> **What you should do**: Collect from the data below each line with "home".

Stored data

:::

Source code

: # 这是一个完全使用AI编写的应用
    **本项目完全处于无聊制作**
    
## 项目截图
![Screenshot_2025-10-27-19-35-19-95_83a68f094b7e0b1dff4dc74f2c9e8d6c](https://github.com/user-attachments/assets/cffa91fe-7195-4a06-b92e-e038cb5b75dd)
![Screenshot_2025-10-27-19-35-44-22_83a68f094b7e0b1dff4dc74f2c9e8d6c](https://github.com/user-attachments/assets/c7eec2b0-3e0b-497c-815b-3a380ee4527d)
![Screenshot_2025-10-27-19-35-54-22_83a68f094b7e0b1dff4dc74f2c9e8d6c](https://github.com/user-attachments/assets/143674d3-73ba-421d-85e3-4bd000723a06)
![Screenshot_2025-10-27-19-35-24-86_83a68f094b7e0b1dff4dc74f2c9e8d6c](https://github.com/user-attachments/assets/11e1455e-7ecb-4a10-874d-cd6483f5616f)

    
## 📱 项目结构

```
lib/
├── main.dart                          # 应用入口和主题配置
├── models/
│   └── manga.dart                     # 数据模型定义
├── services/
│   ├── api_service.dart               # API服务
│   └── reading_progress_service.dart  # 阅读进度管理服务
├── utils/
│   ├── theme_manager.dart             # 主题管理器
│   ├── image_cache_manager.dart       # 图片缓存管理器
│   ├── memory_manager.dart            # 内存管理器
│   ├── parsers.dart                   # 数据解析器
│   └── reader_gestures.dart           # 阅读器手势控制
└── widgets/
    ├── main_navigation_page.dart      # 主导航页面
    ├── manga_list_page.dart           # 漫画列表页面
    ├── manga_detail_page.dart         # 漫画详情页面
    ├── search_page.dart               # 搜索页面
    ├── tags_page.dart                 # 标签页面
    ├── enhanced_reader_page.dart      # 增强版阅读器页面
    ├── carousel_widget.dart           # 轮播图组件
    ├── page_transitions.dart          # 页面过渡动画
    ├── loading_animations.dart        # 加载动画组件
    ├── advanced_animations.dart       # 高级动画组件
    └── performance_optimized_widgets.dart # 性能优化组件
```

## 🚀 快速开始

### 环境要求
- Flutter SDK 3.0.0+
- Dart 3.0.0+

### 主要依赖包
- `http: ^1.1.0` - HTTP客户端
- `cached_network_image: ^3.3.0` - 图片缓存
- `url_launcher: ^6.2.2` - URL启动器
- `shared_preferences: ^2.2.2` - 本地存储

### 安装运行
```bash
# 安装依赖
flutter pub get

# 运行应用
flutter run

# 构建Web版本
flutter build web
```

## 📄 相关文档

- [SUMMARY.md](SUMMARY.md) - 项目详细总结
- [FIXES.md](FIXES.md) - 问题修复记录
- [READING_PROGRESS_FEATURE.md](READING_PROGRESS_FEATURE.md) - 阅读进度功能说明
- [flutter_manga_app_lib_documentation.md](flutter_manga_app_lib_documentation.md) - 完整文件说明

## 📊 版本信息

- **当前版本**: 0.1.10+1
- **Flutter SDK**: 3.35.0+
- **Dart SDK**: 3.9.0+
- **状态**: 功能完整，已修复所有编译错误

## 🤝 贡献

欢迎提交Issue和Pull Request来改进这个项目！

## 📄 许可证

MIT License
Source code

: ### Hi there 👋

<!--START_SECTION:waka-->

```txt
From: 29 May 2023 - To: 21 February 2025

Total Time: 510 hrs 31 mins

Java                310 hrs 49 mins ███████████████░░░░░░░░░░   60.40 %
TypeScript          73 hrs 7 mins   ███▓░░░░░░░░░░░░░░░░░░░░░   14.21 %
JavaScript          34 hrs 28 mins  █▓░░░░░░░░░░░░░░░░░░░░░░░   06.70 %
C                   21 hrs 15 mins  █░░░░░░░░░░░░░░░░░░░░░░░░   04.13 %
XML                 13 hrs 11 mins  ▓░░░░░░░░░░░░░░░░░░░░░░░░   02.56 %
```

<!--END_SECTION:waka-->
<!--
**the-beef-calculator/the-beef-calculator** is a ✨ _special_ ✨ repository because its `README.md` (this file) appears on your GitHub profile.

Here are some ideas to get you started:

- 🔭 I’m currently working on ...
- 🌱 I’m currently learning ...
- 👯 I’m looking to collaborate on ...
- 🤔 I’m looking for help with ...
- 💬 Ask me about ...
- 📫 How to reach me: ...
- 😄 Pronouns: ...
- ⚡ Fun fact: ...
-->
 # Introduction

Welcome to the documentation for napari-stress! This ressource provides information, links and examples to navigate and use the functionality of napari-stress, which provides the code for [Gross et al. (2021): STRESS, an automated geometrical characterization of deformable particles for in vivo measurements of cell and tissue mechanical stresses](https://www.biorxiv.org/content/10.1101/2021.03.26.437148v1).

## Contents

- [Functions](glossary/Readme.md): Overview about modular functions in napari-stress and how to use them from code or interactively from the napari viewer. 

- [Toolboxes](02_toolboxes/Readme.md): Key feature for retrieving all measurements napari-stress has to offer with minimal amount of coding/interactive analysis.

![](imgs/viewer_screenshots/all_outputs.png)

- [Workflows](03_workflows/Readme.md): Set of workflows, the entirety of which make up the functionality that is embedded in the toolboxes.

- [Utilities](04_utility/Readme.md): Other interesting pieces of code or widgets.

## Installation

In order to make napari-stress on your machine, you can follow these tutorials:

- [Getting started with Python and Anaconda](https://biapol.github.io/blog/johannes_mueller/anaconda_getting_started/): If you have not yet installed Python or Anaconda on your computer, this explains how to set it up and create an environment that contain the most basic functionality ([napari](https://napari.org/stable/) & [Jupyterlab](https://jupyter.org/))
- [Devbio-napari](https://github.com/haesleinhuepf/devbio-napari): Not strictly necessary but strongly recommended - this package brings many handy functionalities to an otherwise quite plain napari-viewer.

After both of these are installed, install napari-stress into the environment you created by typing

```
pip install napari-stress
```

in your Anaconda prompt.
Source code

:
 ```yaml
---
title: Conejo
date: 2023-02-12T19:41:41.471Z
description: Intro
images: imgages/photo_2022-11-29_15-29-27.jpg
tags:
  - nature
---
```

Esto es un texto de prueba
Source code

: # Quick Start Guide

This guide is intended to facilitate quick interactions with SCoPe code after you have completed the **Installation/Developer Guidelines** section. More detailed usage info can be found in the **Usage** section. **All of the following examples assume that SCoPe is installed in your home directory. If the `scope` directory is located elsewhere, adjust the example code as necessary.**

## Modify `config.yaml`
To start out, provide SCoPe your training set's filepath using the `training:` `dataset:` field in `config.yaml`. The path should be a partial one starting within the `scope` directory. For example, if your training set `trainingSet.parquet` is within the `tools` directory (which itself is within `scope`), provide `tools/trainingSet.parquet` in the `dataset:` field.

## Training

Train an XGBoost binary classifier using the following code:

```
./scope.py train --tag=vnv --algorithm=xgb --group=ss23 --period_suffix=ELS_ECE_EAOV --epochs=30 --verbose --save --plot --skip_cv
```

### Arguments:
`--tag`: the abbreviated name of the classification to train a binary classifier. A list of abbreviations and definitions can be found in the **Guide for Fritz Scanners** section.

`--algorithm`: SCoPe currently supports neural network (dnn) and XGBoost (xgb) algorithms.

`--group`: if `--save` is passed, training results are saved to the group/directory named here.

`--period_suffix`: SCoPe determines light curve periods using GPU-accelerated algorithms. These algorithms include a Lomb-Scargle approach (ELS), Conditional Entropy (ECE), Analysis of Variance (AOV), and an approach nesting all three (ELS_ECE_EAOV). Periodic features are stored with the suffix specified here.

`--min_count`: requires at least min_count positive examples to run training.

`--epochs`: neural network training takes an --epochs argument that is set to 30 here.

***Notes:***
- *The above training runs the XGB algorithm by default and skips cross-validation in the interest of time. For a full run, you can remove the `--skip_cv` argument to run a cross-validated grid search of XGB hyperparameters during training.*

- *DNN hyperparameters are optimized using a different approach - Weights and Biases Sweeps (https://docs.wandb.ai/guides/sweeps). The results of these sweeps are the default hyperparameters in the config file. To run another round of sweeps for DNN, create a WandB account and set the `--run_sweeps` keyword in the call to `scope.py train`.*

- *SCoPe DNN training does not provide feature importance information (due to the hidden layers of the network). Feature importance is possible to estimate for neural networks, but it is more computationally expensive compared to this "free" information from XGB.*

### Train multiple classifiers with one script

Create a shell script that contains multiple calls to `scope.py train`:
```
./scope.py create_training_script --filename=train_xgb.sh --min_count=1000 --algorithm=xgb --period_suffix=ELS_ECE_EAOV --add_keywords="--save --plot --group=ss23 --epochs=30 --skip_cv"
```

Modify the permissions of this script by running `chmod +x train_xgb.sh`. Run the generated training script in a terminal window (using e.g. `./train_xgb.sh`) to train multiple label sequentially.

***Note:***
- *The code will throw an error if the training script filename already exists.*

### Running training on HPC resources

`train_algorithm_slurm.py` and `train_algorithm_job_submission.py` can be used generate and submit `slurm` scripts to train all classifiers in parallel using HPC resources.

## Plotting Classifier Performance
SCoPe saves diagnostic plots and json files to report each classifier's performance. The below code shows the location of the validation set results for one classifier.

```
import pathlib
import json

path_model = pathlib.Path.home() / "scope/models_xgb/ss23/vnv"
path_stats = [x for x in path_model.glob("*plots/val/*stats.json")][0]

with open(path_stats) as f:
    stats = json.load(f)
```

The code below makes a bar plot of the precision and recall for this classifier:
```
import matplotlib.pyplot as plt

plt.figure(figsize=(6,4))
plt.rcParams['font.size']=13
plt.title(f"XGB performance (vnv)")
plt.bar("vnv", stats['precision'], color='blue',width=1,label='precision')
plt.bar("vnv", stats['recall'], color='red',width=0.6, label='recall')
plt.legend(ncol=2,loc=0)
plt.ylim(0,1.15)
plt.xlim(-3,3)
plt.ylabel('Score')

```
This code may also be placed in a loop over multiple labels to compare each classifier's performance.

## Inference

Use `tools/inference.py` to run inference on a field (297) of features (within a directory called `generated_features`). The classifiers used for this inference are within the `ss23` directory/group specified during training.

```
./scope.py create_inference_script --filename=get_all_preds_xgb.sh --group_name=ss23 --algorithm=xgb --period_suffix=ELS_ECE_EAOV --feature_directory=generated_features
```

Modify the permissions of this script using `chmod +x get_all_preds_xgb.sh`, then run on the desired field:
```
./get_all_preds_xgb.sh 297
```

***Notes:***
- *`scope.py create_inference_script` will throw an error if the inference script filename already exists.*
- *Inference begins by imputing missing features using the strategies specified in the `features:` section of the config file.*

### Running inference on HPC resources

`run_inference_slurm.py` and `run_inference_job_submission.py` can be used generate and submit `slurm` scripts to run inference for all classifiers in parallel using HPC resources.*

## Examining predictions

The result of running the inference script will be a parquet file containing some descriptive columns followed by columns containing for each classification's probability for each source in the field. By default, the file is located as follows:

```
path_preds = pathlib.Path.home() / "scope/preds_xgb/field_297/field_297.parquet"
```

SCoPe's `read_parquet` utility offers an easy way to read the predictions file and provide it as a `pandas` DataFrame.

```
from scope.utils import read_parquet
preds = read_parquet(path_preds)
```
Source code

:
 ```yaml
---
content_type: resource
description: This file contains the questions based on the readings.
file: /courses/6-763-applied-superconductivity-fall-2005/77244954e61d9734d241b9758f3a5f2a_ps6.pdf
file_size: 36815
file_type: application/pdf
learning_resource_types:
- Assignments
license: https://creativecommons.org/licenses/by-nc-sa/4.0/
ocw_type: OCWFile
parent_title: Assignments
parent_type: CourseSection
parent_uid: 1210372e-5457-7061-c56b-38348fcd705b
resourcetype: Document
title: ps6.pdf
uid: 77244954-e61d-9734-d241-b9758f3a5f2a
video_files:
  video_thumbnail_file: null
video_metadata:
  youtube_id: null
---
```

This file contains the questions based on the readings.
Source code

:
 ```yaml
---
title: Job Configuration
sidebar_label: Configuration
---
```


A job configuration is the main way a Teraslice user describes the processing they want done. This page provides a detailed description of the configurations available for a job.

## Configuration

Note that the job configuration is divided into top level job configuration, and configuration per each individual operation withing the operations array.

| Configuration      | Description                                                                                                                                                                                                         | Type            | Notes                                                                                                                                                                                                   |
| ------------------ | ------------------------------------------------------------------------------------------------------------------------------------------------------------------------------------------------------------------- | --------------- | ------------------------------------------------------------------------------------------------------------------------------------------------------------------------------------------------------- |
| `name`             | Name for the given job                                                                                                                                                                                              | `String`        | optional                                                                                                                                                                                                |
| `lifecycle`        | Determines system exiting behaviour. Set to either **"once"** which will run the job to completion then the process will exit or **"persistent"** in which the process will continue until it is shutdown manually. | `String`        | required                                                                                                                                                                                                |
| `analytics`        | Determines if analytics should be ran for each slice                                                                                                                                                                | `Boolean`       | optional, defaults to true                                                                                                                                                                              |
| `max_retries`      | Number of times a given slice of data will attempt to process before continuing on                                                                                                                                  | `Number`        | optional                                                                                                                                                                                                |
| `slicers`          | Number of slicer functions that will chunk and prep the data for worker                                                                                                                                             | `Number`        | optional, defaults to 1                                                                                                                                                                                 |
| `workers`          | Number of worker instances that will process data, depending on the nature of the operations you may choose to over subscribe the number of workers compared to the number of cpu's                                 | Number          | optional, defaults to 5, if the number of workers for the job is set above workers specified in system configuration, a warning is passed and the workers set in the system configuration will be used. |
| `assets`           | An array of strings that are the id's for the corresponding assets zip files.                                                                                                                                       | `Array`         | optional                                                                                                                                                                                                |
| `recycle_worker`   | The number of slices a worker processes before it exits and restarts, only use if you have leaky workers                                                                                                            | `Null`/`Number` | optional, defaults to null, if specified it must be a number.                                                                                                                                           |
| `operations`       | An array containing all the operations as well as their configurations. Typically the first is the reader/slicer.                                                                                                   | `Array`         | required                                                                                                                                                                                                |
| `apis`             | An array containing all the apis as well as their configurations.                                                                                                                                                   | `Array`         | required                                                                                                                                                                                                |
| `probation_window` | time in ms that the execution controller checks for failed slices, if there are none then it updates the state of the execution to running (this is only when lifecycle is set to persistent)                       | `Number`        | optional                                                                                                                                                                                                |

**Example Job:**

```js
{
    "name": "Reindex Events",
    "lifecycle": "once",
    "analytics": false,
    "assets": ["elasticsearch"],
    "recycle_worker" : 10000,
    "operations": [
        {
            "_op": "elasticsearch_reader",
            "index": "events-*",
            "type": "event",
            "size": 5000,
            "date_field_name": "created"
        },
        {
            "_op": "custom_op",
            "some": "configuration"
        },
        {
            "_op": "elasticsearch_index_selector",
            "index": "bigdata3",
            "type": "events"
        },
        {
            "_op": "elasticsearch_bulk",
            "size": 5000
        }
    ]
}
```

:::

> **Exercise response**:
This guide is intended to facilitate quick interactions with SCoPe code after you have completed the **Installation/Developer Guidelines** section. More detailed usage info can be found in the **Usage** section. **All of the following examples assume that SCoPe is installed in your home directory. If the `scope` directory is located elsewhere, adjust the example code as necessary.**
path_model = pathlib.Path.home() / "scope/models_xgb/ss23/vnv"
path_preds = pathlib.Path.home() / "scope/preds_xgb/field_297/field_297.parquet"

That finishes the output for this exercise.